In the face of growing condemnation both at home and abroad, the Australian government has decided to step up its attacks on refugees. Not only will the mandatory detention of asylum seekers continue, legislation announced recently by immigration minister Philip Ruddock will ensure that conditions in the country's detention centres become even more intolerable.

Under the proposed legislation, detention centre guards employed by the private company Australasian Correctional Management will have the power to strip search detainees, including children as young as 10; detainees who make weapons can be jailed for three years; the penalty for escaping detention will be increased from two to five years in prison. Guards will also have the authority to force visitors to walk through x-ray screens and have their possessions scrutinised.
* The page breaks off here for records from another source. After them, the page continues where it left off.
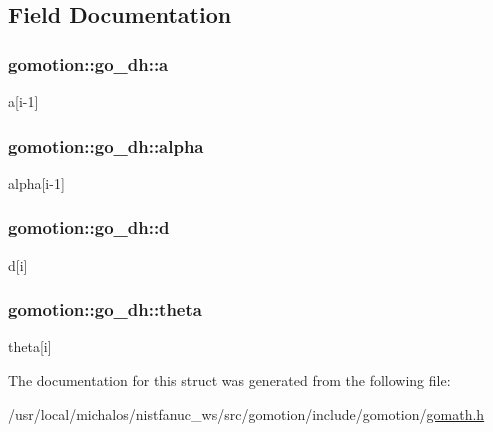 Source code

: \subsection{Field Documentation}
\hypertarget{structgomotion_1_1go__dh_a7c0eb988be1174d9e399e1d879289cde}{
\subsubsection[{a}]{ gomotion\-::go\-\_\-dh\-::a}}\label{structgomotion_1_1go__dh_a7c0eb988be1174d9e399e1d879289cde}
a\mbox{[}i-\/1\mbox{]} \hypertarget{structgomotion_1_1go__dh_a46264c283e1edf0b1195abf35f537e5c}{
\subsubsection[{alpha}]{ gomotion\-::go\-\_\-dh\-::alpha}}\label{structgomotion_1_1go__dh_a46264c283e1edf0b1195abf35f537e5c}
alpha\mbox{[}i-\/1\mbox{]} \hypertarget{structgomotion_1_1go__dh_a7ab3aa958eb98cc5e3b2b0953d7d567f}{
\subsubsection[{d}]{ gomotion\-::go\-\_\-dh\-::d}}\label{structgomotion_1_1go__dh_a7ab3aa958eb98cc5e3b2b0953d7d567f}
d\mbox{[}i\mbox{]} \hypertarget{structgomotion_1_1go__dh_a36e042da533df4bc583d8d8e26997111}{
\subsubsection[{theta}]{ gomotion\-::go\-\_\-dh\-::theta}}\label{structgomotion_1_1go__dh_a36e042da533df4bc583d8d8e26997111}
theta\mbox{[}i\mbox{]} 

The documentation for this struct was generated from the following file\-:\begin{DoxyCompactItemize}
\item 
/usr/local/michalos/nistfanuc\-\_\-ws/src/gomotion/include/gomotion/\hyperlink{gomath_8h}{gomath.\-h}\end{DoxyCompactItemize}

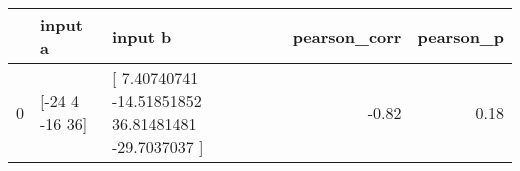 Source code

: \begin{tabular}{lllrr}
\toprule
 & input a & input b & pearson\_corr & pearson\_p \\
\midrule
0 & [-24   4 -16  36] & [  7.40740741 -14.51851852  36.81481481 -29.7037037 ] & -0.82 & 0.18 \\
\bottomrule
\end{tabular}
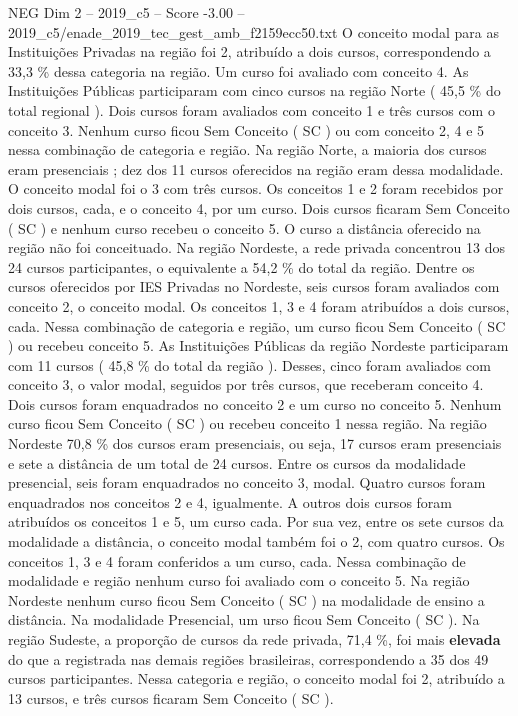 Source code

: \begin{textsample}{NEG Dim 2 – 2019\_c5 – Score -3.00 – 2019\_c5/enade\_2019\_tec\_gest\_amb\_f2159ecc50.txt}
O conceito modal para as Instituições Privadas na região foi 2, atribuído a dois cursos, correspondendo a 33,3 \% dessa categoria na região.
Um curso foi avaliado com conceito 4.
As Instituições Públicas participaram com cinco cursos na região Norte ( 45,5 \% do total regional ).
Dois cursos foram avaliados com conceito 1 e três cursos com o conceito 3.
Nenhum curso ficou Sem Conceito ( SC ) ou com conceito 2, 4 e 5 nessa combinação de categoria e região.
Na região Norte, a maioria dos cursos eram presenciais ; dez dos 11 cursos oferecidos na região eram dessa modalidade.
O conceito modal foi o 3 com três cursos.
Os conceitos 1 e 2 foram recebidos por dois cursos, cada, e o conceito 4, por um curso.
Dois cursos ficaram Sem Conceito ( SC ) e nenhum curso recebeu o conceito 5.
O curso a distância oferecido na região não foi conceituado.
Na região Nordeste, a rede privada concentrou 13 dos 24 cursos participantes, o equivalente a 54,2 \% do total da região.
Dentre os cursos oferecidos por IES Privadas no Nordeste, seis cursos foram avaliados com conceito 2, o conceito modal.
Os conceitos 1, 3 e 4 foram atribuídos a dois cursos, cada.
Nessa combinação de categoria e região, um curso ficou Sem Conceito ( SC ) ou recebeu conceito 5.
As Instituições Públicas da região Nordeste participaram com 11 cursos ( 45,8 \% do total da região ).
Desses, cinco foram avaliados com conceito 3, o valor modal, seguidos por três cursos, que receberam conceito 4.
Dois cursos foram enquadrados no conceito 2 e um curso no conceito 5.
Nenhum curso ficou Sem Conceito ( SC ) ou recebeu conceito 1 nessa região.
Na região Nordeste 70,8 \% dos cursos eram presenciais, ou seja, 17 cursos eram presenciais e sete a distância de um total de 24 cursos.
Entre os cursos da modalidade presencial, seis foram enquadrados no conceito 3, modal.
Quatro cursos foram enquadrados nos conceitos 2 e 4, igualmente.
A outros dois cursos foram atribuídos os conceitos 1 e 5, um curso cada.
Por sua vez, entre os sete cursos da modalidade a distância, o conceito modal também foi o 2, com quatro cursos.
Os conceitos 1, 3 e 4 foram conferidos a um curso, cada.
Nessa combinação de modalidade e região nenhum curso foi avaliado com o conceito 5.
Na região Nordeste nenhum curso ficou Sem Conceito ( SC ) na modalidade de ensino a distância.
Na modalidade Presencial, um urso ficou Sem Conceito ( SC ).
Na região Sudeste, a proporção de cursos da rede privada, 71,4 \%, foi mais \textbf{elevada} do que a registrada nas demais regiões brasileiras, correspondendo a 35 dos 49 cursos participantes.
Nessa categoria e região, o conceito modal foi 2, atribuído a 13 cursos, e três cursos ficaram Sem Conceito ( SC ).

\end{textsample}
The aim of the new measures is to reinforce the government's attitude that asylum seekers are criminals, unless proven otherwise. The very fact of their predicament—being forced to flee their country of origin—is sufficient to justify imprisonment and repeated humiliation.
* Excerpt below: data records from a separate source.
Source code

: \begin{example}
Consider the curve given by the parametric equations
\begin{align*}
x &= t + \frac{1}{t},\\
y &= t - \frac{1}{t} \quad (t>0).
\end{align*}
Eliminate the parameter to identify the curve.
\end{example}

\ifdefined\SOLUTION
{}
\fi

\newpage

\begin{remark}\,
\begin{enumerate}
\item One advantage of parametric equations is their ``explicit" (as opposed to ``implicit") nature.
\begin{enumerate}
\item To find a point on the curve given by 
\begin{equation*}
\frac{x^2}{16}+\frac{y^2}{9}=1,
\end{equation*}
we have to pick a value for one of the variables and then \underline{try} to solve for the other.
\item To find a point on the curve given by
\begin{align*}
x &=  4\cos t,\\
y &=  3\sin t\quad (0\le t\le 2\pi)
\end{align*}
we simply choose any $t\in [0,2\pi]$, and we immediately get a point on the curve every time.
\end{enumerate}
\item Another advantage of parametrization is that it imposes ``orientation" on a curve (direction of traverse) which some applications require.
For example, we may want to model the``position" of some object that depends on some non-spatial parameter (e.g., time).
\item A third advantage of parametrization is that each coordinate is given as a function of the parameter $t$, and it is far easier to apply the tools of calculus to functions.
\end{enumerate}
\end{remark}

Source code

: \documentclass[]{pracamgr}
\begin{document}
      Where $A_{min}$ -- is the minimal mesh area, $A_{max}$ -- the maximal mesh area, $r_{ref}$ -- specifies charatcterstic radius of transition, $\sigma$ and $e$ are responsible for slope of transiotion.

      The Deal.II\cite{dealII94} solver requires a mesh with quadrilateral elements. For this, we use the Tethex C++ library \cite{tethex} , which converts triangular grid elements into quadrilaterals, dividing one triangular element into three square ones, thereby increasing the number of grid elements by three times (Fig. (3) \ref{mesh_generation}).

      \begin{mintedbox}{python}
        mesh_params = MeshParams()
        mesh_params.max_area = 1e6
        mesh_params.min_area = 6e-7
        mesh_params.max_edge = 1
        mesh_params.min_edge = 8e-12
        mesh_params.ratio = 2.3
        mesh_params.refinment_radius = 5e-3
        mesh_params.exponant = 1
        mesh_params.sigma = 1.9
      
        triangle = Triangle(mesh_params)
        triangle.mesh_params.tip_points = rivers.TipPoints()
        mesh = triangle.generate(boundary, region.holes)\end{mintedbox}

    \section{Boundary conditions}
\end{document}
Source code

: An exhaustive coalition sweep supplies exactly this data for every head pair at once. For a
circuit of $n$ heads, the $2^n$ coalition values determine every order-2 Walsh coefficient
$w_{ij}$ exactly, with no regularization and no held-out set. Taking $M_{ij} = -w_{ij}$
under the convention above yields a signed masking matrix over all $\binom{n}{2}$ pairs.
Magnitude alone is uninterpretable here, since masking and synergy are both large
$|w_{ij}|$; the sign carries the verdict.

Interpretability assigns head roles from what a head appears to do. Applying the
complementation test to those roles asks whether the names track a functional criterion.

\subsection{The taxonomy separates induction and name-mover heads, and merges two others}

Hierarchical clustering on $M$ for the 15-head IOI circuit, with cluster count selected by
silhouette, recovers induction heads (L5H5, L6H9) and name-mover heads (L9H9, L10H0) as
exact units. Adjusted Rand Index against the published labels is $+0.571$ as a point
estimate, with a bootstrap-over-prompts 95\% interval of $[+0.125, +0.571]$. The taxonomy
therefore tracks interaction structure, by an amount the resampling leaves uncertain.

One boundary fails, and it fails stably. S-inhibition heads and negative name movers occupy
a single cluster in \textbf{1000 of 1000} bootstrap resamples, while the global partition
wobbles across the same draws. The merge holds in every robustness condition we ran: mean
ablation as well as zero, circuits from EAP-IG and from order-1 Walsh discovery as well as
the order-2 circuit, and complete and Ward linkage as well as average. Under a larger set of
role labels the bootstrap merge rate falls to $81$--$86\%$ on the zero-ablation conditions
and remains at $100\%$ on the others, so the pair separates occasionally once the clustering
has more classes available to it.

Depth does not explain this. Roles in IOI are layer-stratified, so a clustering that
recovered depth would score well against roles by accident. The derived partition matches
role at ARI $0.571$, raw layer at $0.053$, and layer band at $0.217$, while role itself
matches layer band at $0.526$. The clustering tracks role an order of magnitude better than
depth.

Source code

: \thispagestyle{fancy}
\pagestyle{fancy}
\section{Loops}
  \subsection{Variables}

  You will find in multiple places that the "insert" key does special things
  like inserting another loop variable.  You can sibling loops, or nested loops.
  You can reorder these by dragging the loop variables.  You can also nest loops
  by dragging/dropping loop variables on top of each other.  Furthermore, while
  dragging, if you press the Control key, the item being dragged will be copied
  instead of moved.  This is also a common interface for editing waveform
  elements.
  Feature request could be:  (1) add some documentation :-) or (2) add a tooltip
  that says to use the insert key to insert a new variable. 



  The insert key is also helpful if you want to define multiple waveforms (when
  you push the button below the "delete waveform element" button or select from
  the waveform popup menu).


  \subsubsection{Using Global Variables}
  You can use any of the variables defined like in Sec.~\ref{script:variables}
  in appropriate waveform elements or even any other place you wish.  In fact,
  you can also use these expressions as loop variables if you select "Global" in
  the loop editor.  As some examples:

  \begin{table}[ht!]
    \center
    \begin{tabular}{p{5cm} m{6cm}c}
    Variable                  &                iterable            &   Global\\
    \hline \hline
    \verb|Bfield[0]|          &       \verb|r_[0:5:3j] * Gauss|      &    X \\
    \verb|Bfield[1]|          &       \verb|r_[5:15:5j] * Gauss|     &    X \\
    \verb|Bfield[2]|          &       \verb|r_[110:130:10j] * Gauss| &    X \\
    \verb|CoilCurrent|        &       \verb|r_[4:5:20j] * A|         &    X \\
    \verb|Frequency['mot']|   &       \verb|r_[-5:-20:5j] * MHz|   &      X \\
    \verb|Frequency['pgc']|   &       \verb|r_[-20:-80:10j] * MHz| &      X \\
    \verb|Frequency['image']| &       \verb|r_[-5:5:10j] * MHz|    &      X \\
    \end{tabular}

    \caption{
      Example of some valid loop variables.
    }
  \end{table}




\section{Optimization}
Having introduced the mandatory detention policy in the early 1990s, the opposition Labor Party, not surprisingly, raised no serious objection to the legislation. Opposition immigration spokesman Con Sciacca would not rule out supporting the strip search provision and indicated he had no problem with the rest of it. He said he had an “open mind” on the penalty for making weapons.

Ruddock announced the details just hours after a riot erupted at the Curtin Detention Centre in Western Australia, involving 200 detainees. Desperate inmates set buildings on fire and a large crowd cornered two guards, before being subdued with teargas.

The minister blamed the action on a group of inmates who had concluded that their asylum applications had been rejected. With characteristic indifference, he callously remarked: “Some people seem to believe they will be able to force our hand, that they will get different decisions if they are able to put pressure on us. There is no way that we will succumb to that type of pressure.”

According to recent reports, some 800 out of a total of 2,300 asylum seekers presently in detention camps have been refused residency and face deportation. A significant number of these have been in detention since their appeals were exhausted, in some cases up to two years ago. The government cannot deport those who come from countries without any Australian diplomatic presence, like Iraq and Afghanistan, so its solution is to incarcerate them indefinitely. Amnesty International's refugee co-ordinator, Graham Thom commented: “In other Western countries, after one month detainees can go to court to question why they're still being detained.” He said that several Afghanis whose applications had been rejected told him they wanted to go back. “They said they would prefer to die free than be detained for ever.”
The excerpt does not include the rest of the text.